Rightly Borelli recognized traces of the griffin-like Mayan or Aztec divinities in that enveloping plasticity which finds stone to be its own privileged material. Plasticity, or modelling, that from stone will later be translated, with the consequent adaptations of form, into wood, marble, into plastic resin and eventual bronzes. Already in these first manifestations, Orlandini's sculpture declares its vocation of artifice, or rather, a gathering of a natural theme as the starting point for a morphogenesis which then follows new paths of undoubtable cultural relation in the anthropological sense (masks and idols), and of the abstraction that the reference object undergoes. Orlandini has greatly persued the path of abstraction, varying, even in modular terms, the original morphisms, sounding for potentials of a rich fan of applications and techniques. But for however advanced the level of simplification of the modeled masses into synthetic volumes; and in painting, the reduction of the score to a planimetry of chromatic fields united by the canvas in a net, schematic design - Orlandini has substantially remained anchored to a world of artistic values that implicate an archaic, and I would note, almost sacred, notion of nature as a place where the primary forces are manifested and interact. This is demonstrated by the fact that he has continued to prefer, in an unlimited range of thematic possibilties, the human figure and the horse. These are among the most ancient and sovereign subjects in the universal artistic iconography, due to their anatomical and structural versatility, along with their statute of nobility in the hierarchy of creatures due to the path which they followed together for an extensive historic period.

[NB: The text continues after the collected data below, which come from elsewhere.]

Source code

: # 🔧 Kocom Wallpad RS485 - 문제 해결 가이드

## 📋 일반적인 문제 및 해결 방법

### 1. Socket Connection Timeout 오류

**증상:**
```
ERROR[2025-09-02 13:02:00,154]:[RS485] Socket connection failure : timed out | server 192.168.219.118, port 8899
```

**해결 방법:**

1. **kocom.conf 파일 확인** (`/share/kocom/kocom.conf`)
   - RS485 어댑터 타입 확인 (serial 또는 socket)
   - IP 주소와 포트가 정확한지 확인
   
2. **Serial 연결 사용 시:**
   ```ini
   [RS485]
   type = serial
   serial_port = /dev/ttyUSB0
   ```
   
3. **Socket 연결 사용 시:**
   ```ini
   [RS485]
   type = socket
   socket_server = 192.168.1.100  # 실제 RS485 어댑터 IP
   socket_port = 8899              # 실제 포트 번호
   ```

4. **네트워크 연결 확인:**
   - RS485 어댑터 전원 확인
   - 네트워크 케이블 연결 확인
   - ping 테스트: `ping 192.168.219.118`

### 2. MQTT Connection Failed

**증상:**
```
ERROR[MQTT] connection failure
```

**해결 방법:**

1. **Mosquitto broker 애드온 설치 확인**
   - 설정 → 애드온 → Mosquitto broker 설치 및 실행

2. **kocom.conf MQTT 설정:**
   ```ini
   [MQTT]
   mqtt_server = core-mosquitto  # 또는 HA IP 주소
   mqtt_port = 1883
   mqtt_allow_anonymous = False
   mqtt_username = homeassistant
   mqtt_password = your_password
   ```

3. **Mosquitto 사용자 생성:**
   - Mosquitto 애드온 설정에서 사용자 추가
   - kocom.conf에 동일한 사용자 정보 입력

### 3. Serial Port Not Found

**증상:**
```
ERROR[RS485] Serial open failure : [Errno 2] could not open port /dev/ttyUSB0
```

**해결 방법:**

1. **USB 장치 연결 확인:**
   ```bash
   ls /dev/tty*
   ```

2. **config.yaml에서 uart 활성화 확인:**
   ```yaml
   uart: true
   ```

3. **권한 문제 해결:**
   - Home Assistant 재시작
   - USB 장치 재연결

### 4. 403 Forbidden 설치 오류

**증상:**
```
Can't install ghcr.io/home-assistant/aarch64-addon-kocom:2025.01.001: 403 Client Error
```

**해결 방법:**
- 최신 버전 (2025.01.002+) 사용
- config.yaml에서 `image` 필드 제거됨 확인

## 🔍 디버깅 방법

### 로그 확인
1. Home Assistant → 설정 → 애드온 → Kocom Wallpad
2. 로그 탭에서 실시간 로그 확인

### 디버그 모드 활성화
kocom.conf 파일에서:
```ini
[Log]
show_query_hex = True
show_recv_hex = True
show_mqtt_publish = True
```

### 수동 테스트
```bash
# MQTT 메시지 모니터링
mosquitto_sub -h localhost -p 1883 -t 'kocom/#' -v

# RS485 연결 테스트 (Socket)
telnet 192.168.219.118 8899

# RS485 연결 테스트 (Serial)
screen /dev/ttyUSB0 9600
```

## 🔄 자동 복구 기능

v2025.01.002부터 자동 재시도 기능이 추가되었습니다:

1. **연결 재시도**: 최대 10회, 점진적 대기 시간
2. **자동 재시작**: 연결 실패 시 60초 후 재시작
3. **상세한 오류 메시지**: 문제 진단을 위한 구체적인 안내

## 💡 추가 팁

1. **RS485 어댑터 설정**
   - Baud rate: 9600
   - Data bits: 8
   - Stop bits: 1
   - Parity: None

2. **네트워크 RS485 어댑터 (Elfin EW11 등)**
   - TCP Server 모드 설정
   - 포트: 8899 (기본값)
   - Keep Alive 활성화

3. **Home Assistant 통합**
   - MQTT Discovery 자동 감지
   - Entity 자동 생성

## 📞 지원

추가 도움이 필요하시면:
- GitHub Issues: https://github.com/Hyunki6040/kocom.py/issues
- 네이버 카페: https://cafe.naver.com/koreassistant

Symbolic figures of nature's creative force and intrinsic beauty, man and horse have offered Orlandini a rich selection of creative possibilities. He has accented the dynamic structural components, constructing systems that should be considered futuristic evolutions of intuitional, primeval cubism that marks the stone sculptures of the l970's. Particularly rigorous on the composite plain, the scores are of an impeccable execution. I would say that they are employed in the cult of manuality that effervesces from the conscientiousness from the gilding on the wood polichrome, from the finish and patina on the smooth bronzes, in the limpidness of the use of acrylics and from the perfection of the watercolors. On the visual plain, a major control can be recognized. For example, the morphological profileration is much more contained. The creative exitement that once was expressed in the redundancy of the organism's plasticity ,or pictorically, now flows down in visionary sensation that is more fervid and imaginative. The repertory of the fantastic is densified, derived from surrealism and a heraldic, neo-medieval symbolism. Man and horse, already idols celebrated in stone, have become protagonists of stories and fables. Fused into these tales is the legendary Medieval, which is expressed with a heraldic flavor in the chromatic fields - a fantastic dynamism of a second Futurism- and a visual synthesis of animated design. The human hand's ductility, now so refined as to desolve the most technical difficulty, consents Orlandini to vary, regarding techniques or materials, his repertory of the fantastic. Works of art spring forth, in which motifs and suggestions of different worlds intermix, here resolved with that taste of contamination and stylistic hybridization which is an inclination of the post-modern.It is a time of epical transition, in which the artist's search is essentially a reflection on the linguistic repertory and the forms expressed by the civilizations and cultures that the imformatic system renders present and equally "active" in our images of the imaginary.